Luego, un día, su hijo rompió el silencio de su vida privada y se fue a predicar por los pueblos una doctrina revolucionaria, que le hizo conectar con las gentes y saltar a las primeras páginas de la opinión pública. De la noche a la mañana se convirtió en el judío más popular, aplaudido por el fervor de las multitudes. Y María se quedó en casa, sumer­gida en el sagrado silencio de su vida, en la espera de la reflexión y las noticias, mientras, Él recorría Palestina y ascendía en fama y gloria y sus seguidores se acordaban, el gentío y las sencillas voces populares preguntaban por su madre y glorifica­ban los pechos que lo amantaron. Ella no estaba allí, estaba recogida en el ángulo breve de su casita de Nazaret meditando en silencio las maravillas que Dios había hecho en torno a su persona irrelevante: “porque ha mirado la humilde condición de su sierva; porque, desde ahora, me llamarán bienaventurada todas las generaciones” (Lc 1,48).
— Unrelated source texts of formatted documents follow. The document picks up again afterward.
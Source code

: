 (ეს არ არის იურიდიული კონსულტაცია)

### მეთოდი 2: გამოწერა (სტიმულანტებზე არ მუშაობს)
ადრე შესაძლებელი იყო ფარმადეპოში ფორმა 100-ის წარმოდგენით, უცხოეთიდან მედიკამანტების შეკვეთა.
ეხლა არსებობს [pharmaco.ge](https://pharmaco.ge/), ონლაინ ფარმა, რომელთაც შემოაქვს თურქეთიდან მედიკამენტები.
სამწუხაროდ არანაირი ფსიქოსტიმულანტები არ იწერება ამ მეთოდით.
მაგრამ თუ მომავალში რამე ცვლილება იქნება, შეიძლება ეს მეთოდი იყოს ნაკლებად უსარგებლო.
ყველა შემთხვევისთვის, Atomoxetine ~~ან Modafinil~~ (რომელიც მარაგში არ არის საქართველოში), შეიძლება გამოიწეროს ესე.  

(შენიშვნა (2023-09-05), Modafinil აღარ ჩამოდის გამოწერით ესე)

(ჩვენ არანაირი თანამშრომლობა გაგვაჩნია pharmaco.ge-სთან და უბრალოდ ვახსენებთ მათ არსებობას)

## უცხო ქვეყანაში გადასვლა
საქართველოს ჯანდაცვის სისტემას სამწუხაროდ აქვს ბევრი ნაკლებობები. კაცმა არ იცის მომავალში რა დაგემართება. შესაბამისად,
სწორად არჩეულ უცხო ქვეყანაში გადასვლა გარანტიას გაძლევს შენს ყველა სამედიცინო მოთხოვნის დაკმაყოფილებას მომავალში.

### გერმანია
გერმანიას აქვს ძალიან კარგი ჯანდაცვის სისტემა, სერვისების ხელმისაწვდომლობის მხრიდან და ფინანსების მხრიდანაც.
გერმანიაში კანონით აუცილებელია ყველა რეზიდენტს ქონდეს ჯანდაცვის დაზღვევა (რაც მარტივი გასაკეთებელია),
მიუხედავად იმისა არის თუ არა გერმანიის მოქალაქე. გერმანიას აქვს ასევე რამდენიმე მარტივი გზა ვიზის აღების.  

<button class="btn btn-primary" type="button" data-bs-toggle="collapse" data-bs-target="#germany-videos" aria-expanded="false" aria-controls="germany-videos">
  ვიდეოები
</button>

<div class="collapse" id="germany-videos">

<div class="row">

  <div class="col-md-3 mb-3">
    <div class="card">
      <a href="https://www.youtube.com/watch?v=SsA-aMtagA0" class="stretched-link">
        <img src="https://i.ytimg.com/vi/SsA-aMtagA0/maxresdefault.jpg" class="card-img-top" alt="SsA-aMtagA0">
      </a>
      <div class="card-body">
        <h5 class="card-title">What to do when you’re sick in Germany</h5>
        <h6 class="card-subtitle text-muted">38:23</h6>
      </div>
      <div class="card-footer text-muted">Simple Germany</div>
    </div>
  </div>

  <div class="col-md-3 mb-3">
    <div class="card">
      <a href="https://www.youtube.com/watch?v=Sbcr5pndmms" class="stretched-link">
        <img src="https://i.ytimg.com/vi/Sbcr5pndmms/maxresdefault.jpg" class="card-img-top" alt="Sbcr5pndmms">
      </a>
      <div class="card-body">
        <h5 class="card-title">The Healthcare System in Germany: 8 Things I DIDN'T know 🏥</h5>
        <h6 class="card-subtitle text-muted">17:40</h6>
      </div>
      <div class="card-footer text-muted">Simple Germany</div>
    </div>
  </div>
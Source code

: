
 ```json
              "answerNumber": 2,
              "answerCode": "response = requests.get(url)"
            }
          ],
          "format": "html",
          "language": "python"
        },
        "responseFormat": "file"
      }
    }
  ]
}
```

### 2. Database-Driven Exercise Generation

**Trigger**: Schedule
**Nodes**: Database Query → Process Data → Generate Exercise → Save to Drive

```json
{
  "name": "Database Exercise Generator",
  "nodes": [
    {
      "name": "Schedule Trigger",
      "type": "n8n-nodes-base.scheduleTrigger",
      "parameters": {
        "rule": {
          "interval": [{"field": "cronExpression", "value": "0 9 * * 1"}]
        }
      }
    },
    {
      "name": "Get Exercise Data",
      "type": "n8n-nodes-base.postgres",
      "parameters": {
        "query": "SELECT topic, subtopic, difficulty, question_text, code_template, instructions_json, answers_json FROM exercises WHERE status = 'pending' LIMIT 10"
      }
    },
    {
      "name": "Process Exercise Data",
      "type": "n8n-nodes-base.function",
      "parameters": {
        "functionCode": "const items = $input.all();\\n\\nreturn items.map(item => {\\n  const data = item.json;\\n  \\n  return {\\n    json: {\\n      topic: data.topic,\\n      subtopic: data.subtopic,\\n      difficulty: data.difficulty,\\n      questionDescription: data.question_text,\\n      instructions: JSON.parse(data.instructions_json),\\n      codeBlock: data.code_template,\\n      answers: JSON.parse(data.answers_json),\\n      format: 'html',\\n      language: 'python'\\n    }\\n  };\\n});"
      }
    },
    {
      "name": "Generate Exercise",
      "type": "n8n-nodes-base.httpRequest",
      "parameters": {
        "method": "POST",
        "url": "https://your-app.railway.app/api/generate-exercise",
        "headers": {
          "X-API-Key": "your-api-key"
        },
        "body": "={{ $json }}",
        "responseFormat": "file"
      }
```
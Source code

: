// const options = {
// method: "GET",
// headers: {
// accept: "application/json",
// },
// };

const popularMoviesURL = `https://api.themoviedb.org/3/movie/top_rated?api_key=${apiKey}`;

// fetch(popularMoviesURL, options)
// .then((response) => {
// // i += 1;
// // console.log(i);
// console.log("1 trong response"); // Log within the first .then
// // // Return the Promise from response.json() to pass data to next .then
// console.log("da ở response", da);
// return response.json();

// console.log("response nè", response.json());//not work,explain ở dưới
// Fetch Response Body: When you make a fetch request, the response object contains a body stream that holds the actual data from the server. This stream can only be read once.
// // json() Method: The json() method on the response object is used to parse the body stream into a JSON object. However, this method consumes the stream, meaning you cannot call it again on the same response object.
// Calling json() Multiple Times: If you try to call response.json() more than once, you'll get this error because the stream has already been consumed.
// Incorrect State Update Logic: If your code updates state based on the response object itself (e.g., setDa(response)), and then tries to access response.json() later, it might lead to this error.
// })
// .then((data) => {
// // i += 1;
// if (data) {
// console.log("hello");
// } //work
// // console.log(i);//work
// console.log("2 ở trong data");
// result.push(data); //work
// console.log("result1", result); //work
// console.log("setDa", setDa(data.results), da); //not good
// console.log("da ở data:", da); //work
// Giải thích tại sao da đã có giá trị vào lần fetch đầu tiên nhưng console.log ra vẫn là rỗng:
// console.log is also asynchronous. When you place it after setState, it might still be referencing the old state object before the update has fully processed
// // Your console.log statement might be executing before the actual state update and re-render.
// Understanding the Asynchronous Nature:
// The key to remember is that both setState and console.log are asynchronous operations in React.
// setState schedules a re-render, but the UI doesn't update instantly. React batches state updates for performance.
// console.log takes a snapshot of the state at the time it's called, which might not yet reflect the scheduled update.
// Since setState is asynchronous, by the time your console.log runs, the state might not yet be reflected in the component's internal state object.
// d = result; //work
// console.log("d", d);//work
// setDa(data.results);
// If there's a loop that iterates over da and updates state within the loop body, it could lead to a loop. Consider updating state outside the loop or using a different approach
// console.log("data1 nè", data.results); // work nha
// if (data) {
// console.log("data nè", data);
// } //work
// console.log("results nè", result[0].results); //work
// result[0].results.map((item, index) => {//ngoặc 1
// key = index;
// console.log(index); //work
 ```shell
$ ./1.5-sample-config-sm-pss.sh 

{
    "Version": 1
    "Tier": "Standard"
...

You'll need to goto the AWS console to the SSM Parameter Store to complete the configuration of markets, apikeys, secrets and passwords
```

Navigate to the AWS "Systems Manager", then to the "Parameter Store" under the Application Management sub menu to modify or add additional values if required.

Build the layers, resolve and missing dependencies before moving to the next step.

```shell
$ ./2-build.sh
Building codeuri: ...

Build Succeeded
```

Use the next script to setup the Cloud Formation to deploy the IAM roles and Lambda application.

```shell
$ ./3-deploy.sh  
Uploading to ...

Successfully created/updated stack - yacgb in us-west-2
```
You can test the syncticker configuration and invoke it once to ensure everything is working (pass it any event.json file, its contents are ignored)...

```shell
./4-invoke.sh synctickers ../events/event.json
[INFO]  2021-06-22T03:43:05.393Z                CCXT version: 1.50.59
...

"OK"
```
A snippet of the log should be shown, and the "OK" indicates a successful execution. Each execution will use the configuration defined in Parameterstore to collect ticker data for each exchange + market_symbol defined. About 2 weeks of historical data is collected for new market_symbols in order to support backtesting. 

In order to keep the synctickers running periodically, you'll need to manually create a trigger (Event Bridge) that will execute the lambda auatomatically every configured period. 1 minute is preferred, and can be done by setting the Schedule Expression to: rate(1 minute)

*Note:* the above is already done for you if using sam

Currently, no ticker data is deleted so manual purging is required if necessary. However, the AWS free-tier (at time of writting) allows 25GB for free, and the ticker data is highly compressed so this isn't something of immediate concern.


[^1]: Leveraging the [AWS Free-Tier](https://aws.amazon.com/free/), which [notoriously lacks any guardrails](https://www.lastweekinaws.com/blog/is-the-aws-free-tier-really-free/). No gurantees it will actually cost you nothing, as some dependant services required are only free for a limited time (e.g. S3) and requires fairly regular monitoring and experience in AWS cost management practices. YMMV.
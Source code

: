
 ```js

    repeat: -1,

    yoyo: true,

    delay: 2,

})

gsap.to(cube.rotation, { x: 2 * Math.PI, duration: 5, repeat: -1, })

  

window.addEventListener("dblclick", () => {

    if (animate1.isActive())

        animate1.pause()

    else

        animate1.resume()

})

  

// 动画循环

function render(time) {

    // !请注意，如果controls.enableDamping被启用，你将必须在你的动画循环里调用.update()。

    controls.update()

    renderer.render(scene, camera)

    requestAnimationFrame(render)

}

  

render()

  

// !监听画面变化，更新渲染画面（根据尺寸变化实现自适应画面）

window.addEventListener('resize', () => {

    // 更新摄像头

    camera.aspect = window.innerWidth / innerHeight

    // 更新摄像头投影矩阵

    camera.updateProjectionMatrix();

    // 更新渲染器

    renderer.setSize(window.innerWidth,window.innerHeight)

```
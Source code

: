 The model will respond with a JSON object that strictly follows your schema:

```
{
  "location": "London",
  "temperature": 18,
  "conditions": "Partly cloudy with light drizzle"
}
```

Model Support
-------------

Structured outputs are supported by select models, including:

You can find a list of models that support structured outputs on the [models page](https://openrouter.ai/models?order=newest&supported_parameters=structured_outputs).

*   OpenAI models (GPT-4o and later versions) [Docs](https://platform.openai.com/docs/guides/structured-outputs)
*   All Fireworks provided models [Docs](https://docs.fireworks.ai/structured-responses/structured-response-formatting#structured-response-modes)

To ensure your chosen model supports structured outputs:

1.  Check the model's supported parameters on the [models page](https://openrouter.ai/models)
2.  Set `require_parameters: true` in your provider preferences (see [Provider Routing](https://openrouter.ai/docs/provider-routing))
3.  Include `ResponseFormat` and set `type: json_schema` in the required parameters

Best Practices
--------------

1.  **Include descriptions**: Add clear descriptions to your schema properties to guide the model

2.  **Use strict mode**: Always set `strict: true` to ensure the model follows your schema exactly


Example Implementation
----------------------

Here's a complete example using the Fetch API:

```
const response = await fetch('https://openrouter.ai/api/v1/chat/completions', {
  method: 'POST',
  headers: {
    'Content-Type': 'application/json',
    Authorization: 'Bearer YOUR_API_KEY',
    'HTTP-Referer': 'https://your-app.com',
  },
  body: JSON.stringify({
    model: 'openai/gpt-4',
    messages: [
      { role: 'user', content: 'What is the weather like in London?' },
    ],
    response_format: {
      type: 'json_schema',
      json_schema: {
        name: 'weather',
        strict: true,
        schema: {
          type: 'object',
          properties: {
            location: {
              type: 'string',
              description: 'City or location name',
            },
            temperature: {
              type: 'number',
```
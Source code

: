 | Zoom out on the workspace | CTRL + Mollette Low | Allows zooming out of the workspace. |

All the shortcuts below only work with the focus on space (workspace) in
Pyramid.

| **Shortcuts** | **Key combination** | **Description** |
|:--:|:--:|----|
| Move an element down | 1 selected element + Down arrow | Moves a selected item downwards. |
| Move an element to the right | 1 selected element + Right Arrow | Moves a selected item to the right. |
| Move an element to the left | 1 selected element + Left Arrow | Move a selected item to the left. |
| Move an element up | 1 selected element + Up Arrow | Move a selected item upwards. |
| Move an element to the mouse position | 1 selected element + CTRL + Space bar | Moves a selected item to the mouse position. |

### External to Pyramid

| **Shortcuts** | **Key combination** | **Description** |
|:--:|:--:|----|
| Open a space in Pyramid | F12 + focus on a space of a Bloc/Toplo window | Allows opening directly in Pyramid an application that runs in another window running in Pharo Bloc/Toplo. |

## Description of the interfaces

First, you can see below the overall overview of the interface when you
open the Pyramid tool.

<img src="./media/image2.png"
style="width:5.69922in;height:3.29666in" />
Su vida fue la expectativa en la disposición y aguardar callada en la discreción. Y el silencio más impresionante llegó; el sigilo más lacerante se presentó en el filo de la espada, anunciada, del Calvario. Silenciosa y de pie: “stabat mater dolorosa” ante su hijo vejado, colgado en la agonía, traspasado por la infidelidad, sin proferir siquiera una palabra de dolor o de condena, sin rasgar el impresionante silencio de la muerte con un gemido herido o un lamento desgarrador del corazón sangrante de una madre que llora, calla y sufre, a quien la cruel y estúpida violencia de la agresividad humana le acaba de arrebatar su hijo, lo único que tiene. Allí, diluida en el manto, reservada en el dolor, siempre callada, sin decir nada, porque la mejor palabra es la que no se dice nunca. El mejor sermón es el que no se predica, el que se lleva en el alma, el que se practica en el secreto cumplimiento del deber.

Virgen María Santísima, Nuestra Señora del Silencio. Tus silencios son tus mejores enseñanzas, son silencios que gritan que se clavan dentro. Enséñanos a saber callar. Vivimos en unos momen­tos, en que todos quieren hablar, gritar y perorar. Discursos, mítines, sermones, congresos, manifestaciones, movidas. Los medios de comunicación nos abruman, nos atropellan, invaden y destrozan nuestra vida privada. Todos hablan; quieren intervenir todos; que se oigan nuestras voces. Se vive en la locura que produce en el hombre un vacío penoso, una catástrofe personal irreparable y una degradación social desquiciadora de valores imprescindibles y solidarios. Enséñame a callar, "oh Virgen del Silencio", pues el que mejor habla es el que mejor calla. Enséñanos a meditar todas las cosas en lo más profundo de nuestro corazón, como hacías tú. Tú fuiste inscrita en la reflexión, en la calma, en la paz de la contemplación, en la quietud de la oración; entre los “taciturnos del reino", entre los grandes maestros del silencio. No has pasado a la historia por tus proclamas sociopolíticas, por tus discursos grandilocuen­tes, porque movilizaras a las masas; has sido y eres conocida justamente por tu gran cautela, por tus impresionantes y sobrecogedores silencios, por tu prudencia, sobriedad y parquedad que dicen y nos enseñan mucho más que tanta verborrea y palabrería vacua y sin profundi­dad, sin fondo, como hemos de soportar y, forzados, atender.

Sepamos hablar con el ejemplo de nuestra vida, con el gesto silencioso, que hace en cada momento simplemente lo que hay que hacer, sin alardes, sin aclamaciones, sin voceríos, pues la razón y la perfección no están en los que gritan, sino en los que cumplen silenciosamente con el deber diario, y cumplen la voluntad del Padre.

El gran acontecimiento de la historia humana, la Encarnación del Verbo, se efectuó en el más absoluto de los silencios, en un profundo sosiego del alma entroncada en Dios.